SPH reports $83.7m loss in FY2020 due to COVID-19

They recorded a non-cash fair value loss of $232m during the period.

Singapore Press Holdings Limited (SPH) registered a net loss of $83.7m (US$61.5m) for FY2020, reversing the net profit of $213.2m (US$156.77m) last year, due to the COVID-19 business disruption.

This was reflected in their non-cash fair value losses of $232m (US$170m) or 3.5% on the investment properties, including retail reduced by $196.5m (US$ 144.5m) and PBSA assets by $31.9m (US$23.5m).

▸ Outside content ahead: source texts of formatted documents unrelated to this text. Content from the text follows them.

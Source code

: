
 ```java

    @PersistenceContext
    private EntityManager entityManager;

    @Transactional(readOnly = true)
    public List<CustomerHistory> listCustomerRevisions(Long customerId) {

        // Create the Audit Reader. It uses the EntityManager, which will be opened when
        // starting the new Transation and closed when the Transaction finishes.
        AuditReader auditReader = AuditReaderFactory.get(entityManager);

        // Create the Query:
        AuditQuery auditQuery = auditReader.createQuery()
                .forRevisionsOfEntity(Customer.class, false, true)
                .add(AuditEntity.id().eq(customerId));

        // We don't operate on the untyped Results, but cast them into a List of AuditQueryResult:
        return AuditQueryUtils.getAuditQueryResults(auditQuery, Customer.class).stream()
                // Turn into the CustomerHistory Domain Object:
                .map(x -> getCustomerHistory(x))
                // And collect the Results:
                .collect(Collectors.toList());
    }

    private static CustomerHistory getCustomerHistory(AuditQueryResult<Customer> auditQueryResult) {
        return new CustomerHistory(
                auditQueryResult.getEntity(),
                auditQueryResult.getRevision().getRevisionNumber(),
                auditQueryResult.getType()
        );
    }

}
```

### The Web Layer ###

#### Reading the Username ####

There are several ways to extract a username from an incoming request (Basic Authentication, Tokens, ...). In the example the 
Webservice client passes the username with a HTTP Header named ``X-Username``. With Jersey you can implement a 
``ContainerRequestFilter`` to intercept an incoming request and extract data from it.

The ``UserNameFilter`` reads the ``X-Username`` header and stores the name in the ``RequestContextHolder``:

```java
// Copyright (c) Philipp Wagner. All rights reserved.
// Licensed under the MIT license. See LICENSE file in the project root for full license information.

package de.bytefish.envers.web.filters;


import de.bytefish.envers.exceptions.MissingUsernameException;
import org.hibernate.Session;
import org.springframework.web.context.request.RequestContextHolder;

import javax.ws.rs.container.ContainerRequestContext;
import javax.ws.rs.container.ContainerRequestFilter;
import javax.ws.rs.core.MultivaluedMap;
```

SPH made an operating profit of $110.2m (US$81m) in FY2020, even as the performance of H2 2020 was significantly affected by the “circuit breaker”. Their operating revenue also fell 9.8% to $865.7m (US$636.6m), along with the 31.4% fall in media advertisement revenue to $122.5m (US$90m).

Total costs were 6.8% higher at $844.4m (US$621m) partly due to the increased operational costs of running SPH’s expanded REIT and PBSA portfolio, property tax rebates passed onto tenants, and retrenchment costs.

Meanwhile, their revenue for the media business fell 22.8% to $445.1m (US$334.7m) largely due to the newspaper print advertisement revenue which declined 32.9% or $99.1m (US$72.9m). Circulation revenue held steady, supported by the 52.5% increase in daily average newspaper digital sales of 130,598 copies.

The growth in news tablet subscriptions partly compensated for the 12.6% drop in print copies. Loss before taxation was $11.4m (US$8.3m) compared with a profit of $54.7m (US$40.2m) for FY2019 after taking into account retrenchment costs of $16.6m (US$12.2m). The loss was partially mitigated by $28.1m (US$20.7m) of JSS and a reduction in costs of 7.6% or $42.3m (US$31.1m).

Property segment revenue rose by 10.3% to $327.2m (US$240.6m), boosted by SPH’s acquisition of Westfield Marion and the Student Castle portfolio despite the Covid-19 impact. On the other hand, revenue for retail malls was lifted by the contribution from Westfield Marion of $37.5m (US$27.5m) but rental waivers of $33.8m (US$24.9m) to tenants in Singapore eroded the gains.

Revenue from the PBSA portfolio grew strongly by 60.6% or $22.1m (US$16.6m) due to the Student Castle portfolio and a full year’s revenue from the acquisitions made in FY2019. However, with the fair valuation loss on investment properties of $228.6m (US$168.1m), the property segment turned negative with a loss before taxation of $75.8m (US$55.7m) compared with the $263m (US$193.4m) profit for FY2019.